Coronal seismology allows us to combine wave observations and theory to determine otherwise unknown
parameters. The period ratio, P₁/2P₂, between the period P₁ of the fundamental mode and the period P₂ of
its first overtone is one such tool of coronal seismology and its departure from unity provides information
about the structure of the corona.
In this thesis we consider the period ratio P₁/2P₂ of coronal loops from a theoretical standpoint. Previous
theory and observations indicate that the period ratio is likely to be less than unity for oscillations of
coronal loops. We consider the role of damping and density structuring on the period ratio.

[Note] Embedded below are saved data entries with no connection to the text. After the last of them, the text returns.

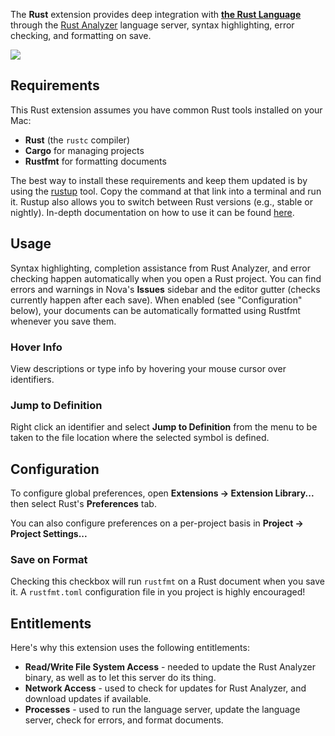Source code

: <!--
👋 Hello! As Nova users browse the extensions library, a good README can help them understand what your extension does, how it works, and what setup or configuration it may require.

Not every extension will need every item described below. Use your best judgement when deciding which parts to keep to provide the best experience for your new users.

💡 Quick Tip! As you edit this README template, you can preview your changes by selecting **Extensions → Activate Project as Extension**, opening the Extension Library, and selecting "Rust" in the sidebar.

Let's get started!
-->

<!--
🎈 Include a brief description of the features your extension provides. For example:
-->

The **Rust** extension provides deep integration with [**the Rust Language**](https://www.rust-lang.org/) through the [Rust Analyzer](https://rust-analyzer.github.io/) language server, syntax highlighting, error checking, and formatting on save.

<!--
🎈 It can also be helpful to include a screenshot or GIF showing your extension in action:
-->

![](https://nova.app/images/en/dark/editor.png)

## Requirements

<!--
🎈 If your extension depends on external processes or tools that users will need to have, it's helpful to list those and provide links to their installers:
-->

This Rust extension assumes you have common Rust tools installed on your Mac:

- **Rust** (the `rustc` compiler)
- **Cargo** for managing projects
- **Rustfmt** for formatting documents

The best way to install these requirements and keep them updated is by using the [rustup](https://rustup.rs/) tool. Copy the command at that link into a terminal and run it. Rustup also allows you to switch between Rust versions (e.g., stable or nightly). In-depth documentation on how to use it can be found [here](https://rust-lang.github.io/rustup/).

<!--
✨ Providing tips, tricks, or other guides for installing or configuring external dependencies can go a long way toward helping your users have a good setup experience:
-->

## Usage

<!--
🎈 If your extension provides features that are invoked manually, consider describing those options for users:
-->

Syntax highlighting, completion assistance from Rust Analyzer, and error checking happen automatically when you open a Rust project. You can find errors and warnings in Nova's **Issues** sidebar and the editor gutter (checks currently happen after each save). When enabled (see "Configuration" below), your documents can be automatically formatted using Rustfmt whenever you save them.

<!--
🎈 Alternatively, if your extension runs automatically (as in the case of a validator), consider showing users what they can expect to see:
-->

### Hover Info

View descriptions or type info by hovering your mouse cursor over identifiers.

### Jump to Definition

Right click an identifier and select **Jump to Definition** from the menu to be taken to the file location where the selected symbol is defined.

## Configuration

<!--
🎈 If your extension offers global- or workspace-scoped preferences, consider pointing users toward those settings. For example:
-->

To configure global preferences, open **Extensions → Extension Library...** then select Rust's **Preferences** tab.

You can also configure preferences on a per-project basis in **Project → Project Settings...**

### Save on Format

Checking this checkbox will run `rustfmt` on a Rust document when you save it. A `rustfmt.toml` configuration file in you project is highly encouraged!

## Entitlements

Here's why this extension uses the following entitlements:

- **Read/Write File System Access** - needed to update the Rust Analyzer binary, as well as to let this server do its thing.
- **Network Access** - used to check for updates for Rust Analyzer, and download updates if available.
- **Processes** - used to run the language server, update the language server, check for errors, and format documents.
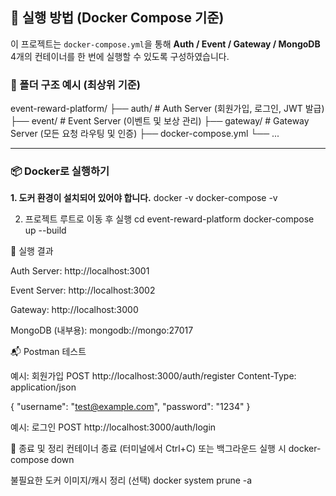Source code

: ## 🚀 실행 방법 (Docker Compose 기준)

이 프로젝트는 `docker-compose.yml`을 통해 **Auth / Event / Gateway / MongoDB** 4개의 컨테이너를 한 번에 실행할 수 있도록 구성하였습니다.

### 📂 폴더 구조 예시 (최상위 기준)

event-reward-platform/
├── auth/ # Auth Server (회원가입, 로그인, JWT 발급)
├── event/ # Event Server (이벤트 및 보상 관리)
├── gateway/ # Gateway Server (모든 요청 라우팅 및 인증)
├── docker-compose.yml
└── ...

---

### 📦 Docker로 실행하기

**1. 도커 환경이 설치되어 있어야 합니다.**
docker -v
docker-compose -v

2. 프로젝트 루트로 이동 후 실행
cd event-reward-platform
docker-compose up --build

🧪 실행 결과

Auth Server: http://localhost:3001

Event Server: http://localhost:3002

Gateway: http://localhost:3000

MongoDB (내부용): mongodb://mongo:27017

📬 Postman 테스트

예시: 회원가입
POST http://localhost:3000/auth/register
Content-Type: application/json

{
  "username": "test@example.com",
  "password": "1234"
}

예시: 로그인
POST http://localhost:3000/auth/login


🧹 종료 및 정리
컨테이너 종료 (터미널에서 Ctrl+C) 또는 백그라운드 실행 시
docker-compose down

불필요한 도커 이미지/캐시 정리 (선택)
docker system prune -a
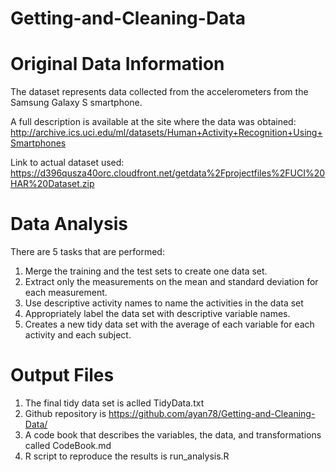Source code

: # Getting-and-Cleaning-Data
# Original Data Information
The dataset represents data collected from the accelerometers from the Samsung Galaxy S smartphone.

A full description is available at the site where the data was obtained:
http://archive.ics.uci.edu/ml/datasets/Human+Activity+Recognition+Using+Smartphones

Link to actual dataset used:
https://d396qusza40orc.cloudfront.net/getdata%2Fprojectfiles%2FUCI%20HAR%20Dataset.zip


# Data Analysis
There are 5 tasks that are performed:
1. Merge the training and the test sets to create one data set.
2. Extract only the measurements on the mean and standard deviation for each measurement.
3. Use descriptive activity names to name the activities in the data set
4. Appropriately label the data set with descriptive variable names.
5. Creates a new tidy data set with the average of each variable for each activity and each subject.

# Output Files
 1. The final tidy data set is aclled TidyData.txt
 2. Github repository is https://github.com/ayan78/Getting-and-Cleaning-Data/ 
 3. A code book that describes the variables, the data, and transformations called CodeBook.md
 4. R script to reproduce the results is run_analysis.R
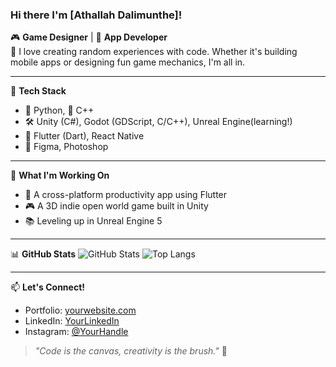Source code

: ### Hi there I'm [Athallah Dalimunthe]!

🎮 **Game Designer** | 📱 **App Developer**  
🔧 I love creating random experiences with code. Whether it's building mobile apps or designing fun game mechanics, I'm all in.

---

🧰 **Tech Stack**
- 🐍 Python, 💠 C++
- 🛠️ Unity (C#), Godot (GDScript, C/C++), Unreal Engine(learning!)
- 📱 Flutter (Dart), React Native
- 🎨 Figma, Photoshop

---

📌 **What I'm Working On**
- 🚀 A cross-platform productivity app using Flutter
- 🎮 A 3D indie open world game built in Unity
- 📚 Leveling up in Unreal Engine 5

---

📊 **GitHub Stats**
![GitHub Stats](https://github-readme-stats.vercel.app/api?athallahdalimunthe=athallahdalimunthe&show_icons=true&theme=tokyonight)
![Top Langs](https://github-readme-stats.vercel.app/api/top-langs/?athallahdalimunthe=athallahdalimunthe&layout=compact&theme=tokyonight)

---

📫 **Let's Connect!**
- Portfolio: [yourwebsite.com](https://yourwebsite.com)
- LinkedIn: [YourLinkedIn](https://linkedin.com/in/yourprofile)
- Instagram: [@YourHandle](https://twitter.com/yourhandle)

> *"Code is the canvas, creativity is the brush."* 🎨
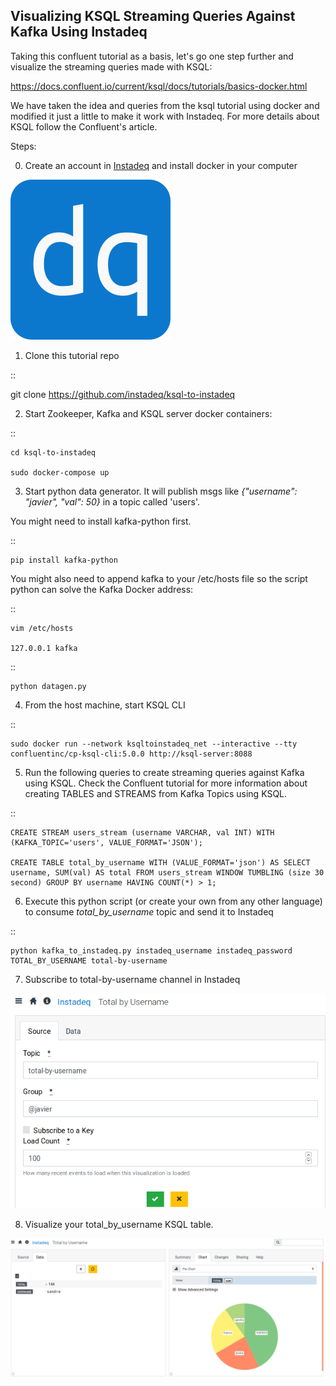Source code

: Visualizing KSQL Streaming Queries Against Kafka Using Instadeq
---------------------------------------------------------------

Taking this confluent tutorial as a basis, let's go one step further and visualize the streaming queries made with KSQL:

https://docs.confluent.io/current/ksql/docs/tutorials/basics-docker.html

We have taken the idea and queries from the ksql tutorial using docker and modified it just a little to make it work with Instadeq. For more details about KSQL follow the Confluent's article.

Steps:

0. Create an account in [Instadeq](https://instadeq.com) and install docker in your computer

![Instadeq](instadeq.png?raw=true "Instadeq")

1. Clone this tutorial repo

::

   git clone https://github.com/instadeq/ksql-to-instadeq

2. Start Zookeeper, Kafka and KSQL server docker containers:

::

    cd ksql-to-instadeq

    sudo docker-compose up

3. Start python data generator. It will publish msgs like *{"username": "javier", "val": 50}* in a topic called 'users'.

You might need to install kafka-python first.

::

    pip install kafka-python

You might also need to append kafka to your /etc/hosts file so the script python can solve the Kafka Docker address:

::

    vim /etc/hosts

    127.0.0.1 kafka

::

    python datagen.py


4. From the host machine, start KSQL CLI

::

    sudo docker run --network ksqltoinstadeq_net --interactive --tty confluentinc/cp-ksql-cli:5.0.0 http://ksql-server:8088


5. Run the following queries to create streaming queries against Kafka using KSQL. Check the Confluent tutorial for more information about creating TABLES and STREAMS from Kafka Topics using KSQL.

::

    CREATE STREAM users_stream (username VARCHAR, val INT) WITH (KAFKA_TOPIC='users', VALUE_FORMAT='JSON');

    CREATE TABLE total_by_username WITH (VALUE_FORMAT='json') AS SELECT username, SUM(val) AS total FROM users_stream WINDOW TUMBLING (size 30 second) GROUP BY username HAVING COUNT(*) > 1;


6. Execute this python script (or create your own from any other language) to consume *total_by_username* topic and send it to Instadeq

::

	python kafka_to_instadeq.py instadeq_username instadeq_password TOTAL_BY_USERNAME total-by-username


7. Subscribe to total-by-username channel in Instadeq

![Subscribe](screenshots/subscribe-to-channel.png?raw=true "Subscribe")

8. Visualize your total_by_username KSQL table.

![Visualize](screenshots/visualize-ksql.png?raw=true "Visualize")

In Chapter 2 we consider analytically the one-dimensional wave equation with the inclusion of a generic
damping term for both uniform and non-uniform media. Results suggest that the period ratio is dominated
by longitudinal structuring rather than damping.
In Chapter 3 we consider analytically the effects of thermal conduction and compressive viscosity on the
period ratio for a longitudinally propagating sound wave. We find that damping by either thermal conduction
or compressive viscosity typically has a small effect on the period ratio. For coronal values of thermal
conduction the effect on the period ratio is negligible. For compressive viscosity the effect on the period
ratio may become important for some short hot loops.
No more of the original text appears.